Polly Portman was a natural born pie maker. When she was little, even her mud pies were a cut above what anyone else in the sandbox was doing. Recognizing talent, Polly’s mother, Hester Portman, bought her daughter a little wooden rolling pin, set her on a tall red kitchen stool, and taught her how to roll out her first piecrust.
As Polly grew, so did her pie-making skills…Polly had a gift for baking pies, and she poured her heart and soul into every one she made…So when her parents passed away, leaving everything they had to Polly and her younger sister, Ruth, Polly set aside half of her inheritance to live on, and the other half she invested in a dilapidated old storefront.
Downstairs she built the pie shop she had always dreamed of having. It wasn’t much to look at, just a big room with a long wooden counter, a couple of tin pie safes, and a secondhand oven she’d picked up at an auction, but as far as Polly was concerned, the place was perfect. Being a humble person, she gave her pie shop a humble name — PIE.
11-year-old Alice is fortunate to have Polly Portman for her aunt. Polly Portman’s pies have become famous the nation over, winning the granddaddy pie award of them all — The Blueberry Award — for thirteen years running. Ever since she can remember, Alice has basked in the warmth of Polly’s love as she’s helped her out in the pie shop. Sadly, Polly has just passed away, and incredibly, the death of this sweet, generous woman leaves the whole town in a sour-apple turmoil.

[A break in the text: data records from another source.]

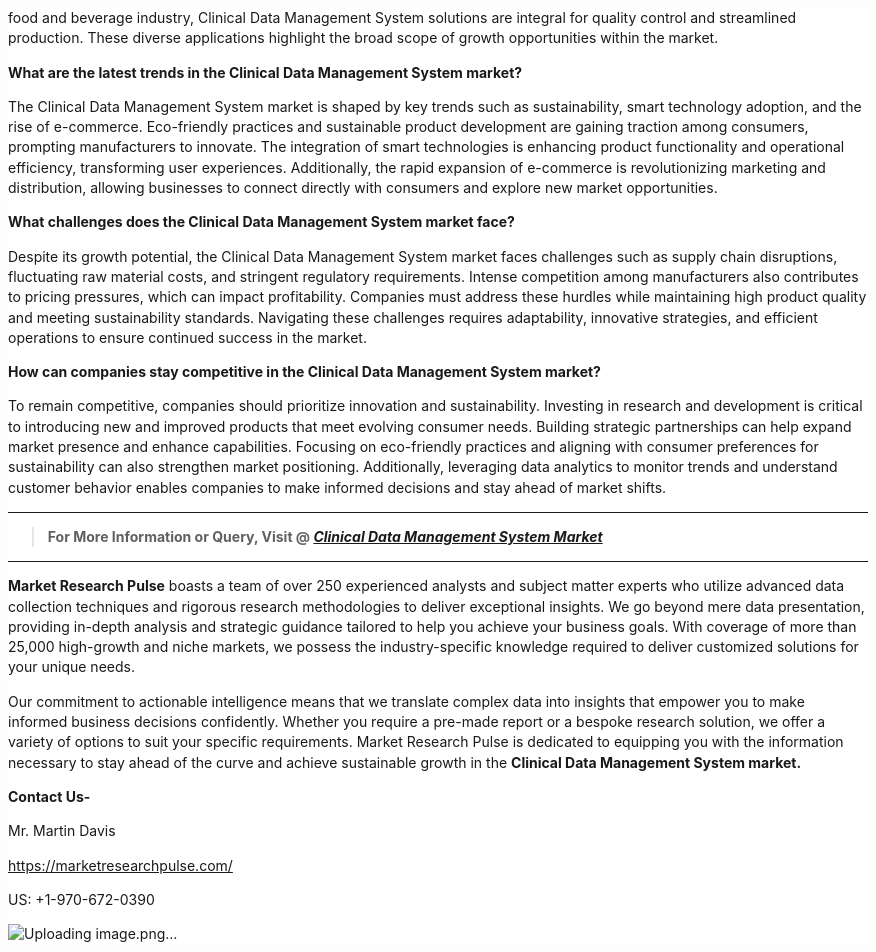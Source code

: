 food and beverage industry, Clinical Data Management System solutions are integral for quality control and streamlined production. These diverse applications highlight the broad scope of growth opportunities within the market.</p><p><strong>What are the latest trends in the Clinical Data Management System market?</strong></p><p>The Clinical Data Management System market is shaped by key trends such as sustainability, smart technology adoption, and the rise of e-commerce. Eco-friendly practices and sustainable product development are gaining traction among consumers, prompting manufacturers to innovate. The integration of smart technologies is enhancing product functionality and operational efficiency, transforming user experiences. Additionally, the rapid expansion of e-commerce is revolutionizing marketing and distribution, allowing businesses to connect directly with consumers and explore new market opportunities.</p><p><strong>What challenges does the Clinical Data Management System market face?</strong></p><p>Despite its growth potential, the Clinical Data Management System market faces challenges such as supply chain disruptions, fluctuating raw material costs, and stringent regulatory requirements. Intense competition among manufacturers also contributes to pricing pressures, which can impact profitability. Companies must address these hurdles while maintaining high product quality and meeting sustainability standards. Navigating these challenges requires adaptability, innovative strategies, and efficient operations to ensure continued success in the market.</p><p><strong>How can companies stay competitive in the Clinical Data Management System market?</strong></p><p>To remain competitive, companies should prioritize innovation and sustainability. Investing in research and development is critical to introducing new and improved products that meet evolving consumer needs. Building strategic partnerships can help expand market presence and enhance capabilities. Focusing on eco-friendly practices and aligning with consumer preferences for sustainability can also strengthen market positioning. Additionally, leveraging data analytics to monitor trends and understand customer behavior enables companies to make informed decisions and stay ahead of market shifts.</p><hr /><blockquote><p><strong>For More Information or Query, Visit @&nbsp;<em><a href="https://marketresearchpulse.com/report/118374/clinical-data-management-system-market?utm_source=Linkedin&utm_medium=029">Clinical Data Management System Market</a></em></strong></p></blockquote><hr /><p><strong>Market Research Pulse</strong> boasts a team of over 250 experienced analysts and subject matter experts who utilize advanced data collection techniques and rigorous research methodologies to deliver exceptional insights. We go beyond mere data presentation, providing in-depth analysis and strategic guidance tailored to help you achieve your business goals. With coverage of more than 25,000 high-growth and niche markets, we possess the industry-specific knowledge required to deliver customized solutions for your unique needs.</p><p>Our commitment to actionable intelligence means that we translate complex data into insights that empower you to make informed business decisions confidently. Whether you require a pre-made report or a bespoke research solution, we offer a variety of options to suit your specific requirements. Market Research Pulse is dedicated to equipping you with the information necessary to stay ahead of the curve and achieve sustainable growth in the <strong>Clinical Data Management System market.</strong></p><p><strong>Contact Us-</strong></p><p>Mr. Martin Davis</p><p>https://marketresearchpulse.com/</p><p>US: +1-970-672-0390</p>
![Uploading image.png…]()
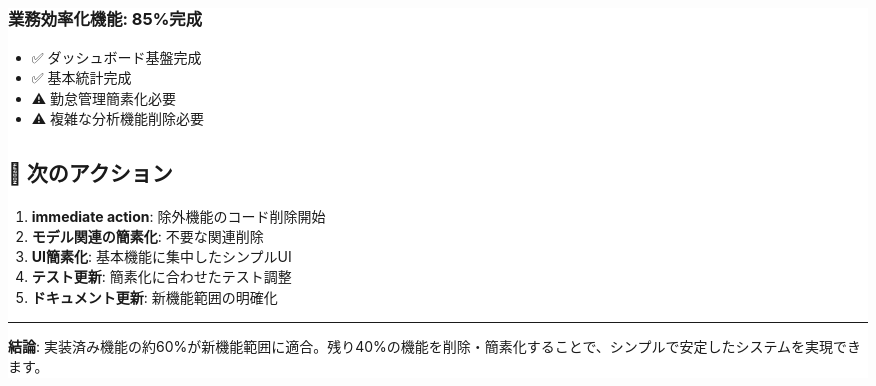 ### 業務効率化機能: 85%完成
- ✅ ダッシュボード基盤完成
- ✅ 基本統計完成
- ⚠️ 勤怠管理簡素化必要
- ⚠️ 複雑な分析機能削除必要

## 🚀 次のアクション

1. **immediate action**: 除外機能のコード削除開始
2. **モデル関連の簡素化**: 不要な関連削除
3. **UI簡素化**: 基本機能に集中したシンプルUI
4. **テスト更新**: 簡素化に合わせたテスト調整
5. **ドキュメント更新**: 新機能範囲の明確化

---

**結論**: 実装済み機能の約60%が新機能範囲に適合。残り40%の機能を削除・簡素化することで、シンプルで安定したシステムを実現できます。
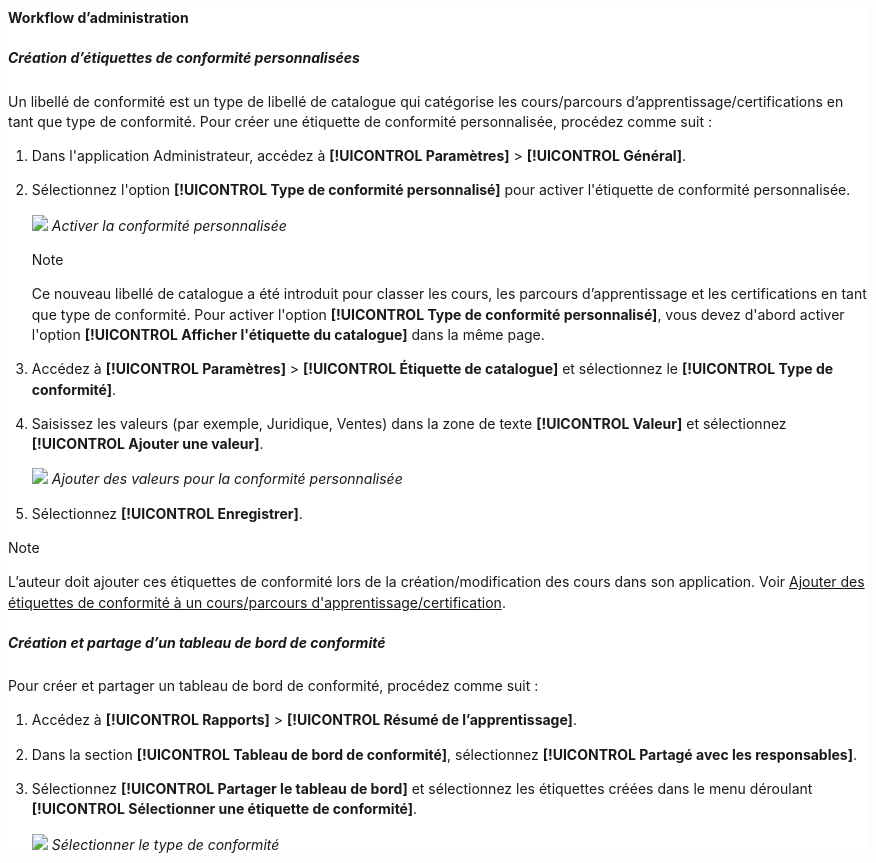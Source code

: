 #### Workflow d’administration

##### Création d’étiquettes de conformité personnalisées

Un libellé de conformité est un type de libellé de catalogue qui catégorise les cours/parcours d’apprentissage/certifications en tant que type de conformité.
Pour créer une étiquette de conformité personnalisée, procédez comme suit :

1. Dans l&#39;application Administrateur, accédez à **[!UICONTROL Paramètres]** > **[!UICONTROL Général]**.
1. Sélectionnez l&#39;option **[!UICONTROL Type de conformité personnalisé]** pour activer l&#39;étiquette de conformité personnalisée.


   ![](assets/custom-compliance.png)
   _Activer la conformité personnalisée_

   >[!NOTE]
   >
   >Ce nouveau libellé de catalogue a été introduit pour classer les cours, les parcours d’apprentissage et les certifications en tant que type de conformité. Pour activer l&#39;option **[!UICONTROL Type de conformité personnalisé]**, vous devez d&#39;abord activer l&#39;option **[!UICONTROL Afficher l&#39;étiquette du catalogue]** dans la même page.

1. Accédez à **[!UICONTROL Paramètres]** > **[!UICONTROL Étiquette de catalogue]** et sélectionnez le **[!UICONTROL Type de conformité]**.
1. Saisissez les valeurs (par exemple, Juridique, Ventes) dans la zone de texte **[!UICONTROL Valeur]** et sélectionnez **[!UICONTROL Ajouter une valeur]**.

   ![](assets/custom-compliance-values.png)
   _Ajouter des valeurs pour la conformité personnalisée_

1. Sélectionnez **[!UICONTROL Enregistrer]**.

>[!NOTE]
>
>L’auteur doit ajouter ces étiquettes de conformité lors de la création/modification des cours dans son application. Voir [Ajouter des étiquettes de conformité à un cours/parcours d&#39;apprentissage/certification](/help/migrated/authors/feature-summary/courses.md#add-compliance-labels-to-courselearning-pathcertification).

##### Création et partage d’un tableau de bord de conformité

Pour créer et partager un tableau de bord de conformité, procédez comme suit :

1. Accédez à **[!UICONTROL Rapports]** > **[!UICONTROL Résumé de l’apprentissage]**.
1. Dans la section **[!UICONTROL Tableau de bord de conformité]**, sélectionnez **[!UICONTROL Partagé avec les responsables]**.
1. Sélectionnez **[!UICONTROL Partager le tableau de bord]** et sélectionnez les étiquettes créées dans le menu déroulant **[!UICONTROL Sélectionner une étiquette de conformité]**.


   ![](assets/compliance-type.png)
   _Sélectionner le type de conformité_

The crux of the problem is this: In Polly’s will, she’s left her top secret recipe for her out-of-this-world piecrust to her…cat! Of all the nerve! Alice’s mother has been bitterly jealous of Polly’s successes all these years, and flabbergasted that Polly has refused to make as much money as possible on her pies, passing along some of the excess to her. Now that Polly’s gone, she intends to elbow her way to pie prowess and make some serious money.
Meanwhile, how is Alice supposed to fulfill Polly’s wish that she care for her beloved but cantankerous cat, when he mysteriously disappears? How will the town survive without the hordes of tourists coming to sample Polly’s pies? What can possibly soothe the tempers of so many townspeople, all madly attempting to become the next master pie baker? Who on earth has broken into and ransacked the shuttered pie shop? And what is making the sinister sounds outside Alice’s window at night?!
Crimes to solve. Mysteries to be gotten to the bottom of. Unappetizing pies to sample. Cats to locate. That’s just part of what Alice has to manage, so it’s a very good thing she’s got her pal Charlie Erdling to assist her. Even so, they have a wild and wooly time of it before the pieces finally fall into place.
Sarah Weeks has written a deliciously clever story here, with its pie-centric mystery to solve, and a townful of vivid characters to meet along the way. It’s nicely concocted for 9-12 year old girls.
As a happy, tasty bonus, each chapter is preceded by a pie recipe, which Weeks has collected from friends and family members across the country. Brilliant! You can bake 14 scrumptious pies, from all-American Apple to the offbeat Peanut Butter Raspberry Cream number that concludes the story.
Personally, I’d skip the Epilogue, which seemed pitched to much older readers to me and rested awkwardly on such a happy ending, but don’t let that keep you from this really enjoyable story.